Кадр из фильма «Нет медведей» (2022), реж. Джафар Панахи
Киаростами завершает «Сквозь оливы» вошедшей в учебники сценой, где на общем плане вдалеке, на фоне тех самых олив, его герой, каменщик Хоссейн (Хоссейн Резаи), преследует свою зазнобу — образованную старшеклассницу Тахере (Тахере Ладаниян), добиваясь от нее ответа: да или нет? Получив этот ответ, не видный и не слышный зрителю, он несется обратно, навстречу статичной камере, и не успевает добежать достаточно близко, чтобы мы рассмотрели выражение его лица и догадались об исходе любовной коллизии: начинаются финальные титры. Тогда как Панахи дописывает свои любовные драмы — их в фильме две — до трагического конца, не позволяя усомниться в исходе, столь же резком и окончательном, как рывок ручного тормоза в последнем кадре «Нет медведей».
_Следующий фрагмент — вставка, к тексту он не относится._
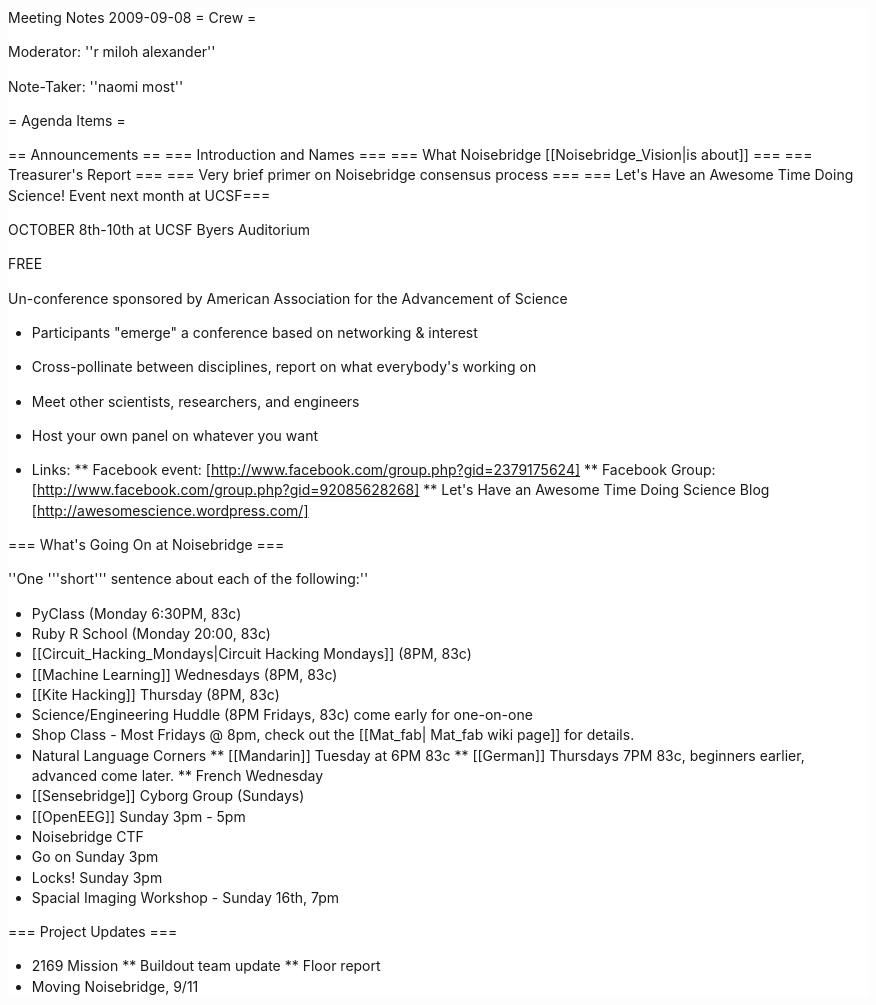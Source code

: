 Meeting Notes 2009-09-08 
 = Crew =

Moderator: ''r miloh alexander''

Note-Taker: ''naomi most''

= Agenda Items =

== Announcements ==
=== Introduction and Names ===
=== What Noisebridge [[Noisebridge_Vision|is about]] ===
=== Treasurer's Report ===
=== Very brief primer on Noisebridge consensus process ===
=== Let's Have an Awesome Time Doing Science! Event next month at UCSF===

OCTOBER 8th-10th at UCSF Byers Auditorium

FREE

Un-conference sponsored by American Association for the Advancement of Science

* Participants "emerge" a conference based on networking &amp; interest
* Cross-pollinate between disciplines, report on what everybody's working on
* Meet other scientists, researchers, and engineers
* Host your own panel on whatever you want

* Links:
** Facebook event: [http://www.facebook.com/group.php?gid=2379175624]
** Facebook Group: [http://www.facebook.com/group.php?gid=92085628268]
** Let's Have an Awesome Time Doing Science Blog [http://awesomescience.wordpress.com/]

=== What's Going On at Noisebridge ===

''One '''short''' sentence about each of the following:''
* PyClass (Monday 6:30PM, 83c)
* Ruby R School (Monday 20:00, 83c) 
* [[Circuit_Hacking_Mondays|Circuit Hacking Mondays]] (8PM, 83c)
* [[Machine Learning]] Wednesdays (8PM, 83c)
* [[Kite Hacking]] Thursday (8PM, 83c)
* Science/Engineering Huddle (8PM Fridays, 83c) come early for one-on-one
* Shop Class - Most Fridays @ 8pm, check out the [[Mat_fab| Mat_fab wiki page]] for details.
* Natural Language Corners
** [[Mandarin]] Tuesday at 6PM 83c
** [[German]] Thursdays 7PM 83c, beginners earlier, advanced come later.
** French Wednesday 
* [[Sensebridge]] Cyborg Group (Sundays)
* [[OpenEEG]] Sunday 3pm - 5pm
* Noisebridge CTF
* Go on Sunday 3pm
* Locks! Sunday 3pm
* Spacial Imaging Workshop - Sunday 16th, 7pm

=== Project Updates ===

* 2169 Mission
** Buildout team update
** Floor report
* Moving Noisebridge, 9/11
Категорично и звучание название фильма Панахи, в отличие от уводящего в сторону красивого названия Киаростами. Когда пожилой местный житель останавливает на полпути режиссера (персонажа), направляющегося в молельный дом принести торжественную клятву, о ее содержании поговорим чуть позже, он стращает чужака медведями, которые водятся в окрестностях: ходить вечерами одному небезопасно. Но изложив Панахи свои соображения («поклясться надо в том-то и этом-то, а правдой ли будет клятва, не так важно»), он отпускает его в дальнейший путь, успокаивая: никаких медведей здесь на самом деле давным-давно нет. Опасность выдуманная, страха и порядка ради.
Преодоление страха, рожденного мифом или фобией, становится ключевой темой кинематографа Панахи почти с самого начала, как минимум с «Зеркала». В «Нет медведей» это лейтмотив. О каком именно страхе на самом деле идет речь, становится ясно вскоре. В том самом святилище, где Панахи в очередной раз нарушает традиции, отказываясь клясться на Коране и предлагая заснять церемонию, то есть профанировать сакральность ритуала, превратив его в кино, постановку. Молодой местный житель Якуб (Джавад Сайяхи) гневно обращается к старейшинам, употребляя местную поговорку: «Ваши языки медведи съели?»
Оказывается, эти самые медведи — заговор молчания о том, что страшно или неприлично делать темой публичного обсуждения.
Назвать фильм тем, чего в фильме нет, и заявить об этом отсутствии в том же названии — парадоксальная честность, очень в духе Панахи. Зрители венецианской премьеры в первых отзывах в шутку жаловались, что медведей на экране действительно не показывают. В то же время это отсутствие невольно сообщает и об отсутствии автора. А тема молчания сигнализирует о вынужденном молчании Панахи, арестованного перед премьерой и впервые не способного никак, даже косвенно, прокомментировать свою картину или представить ее публике.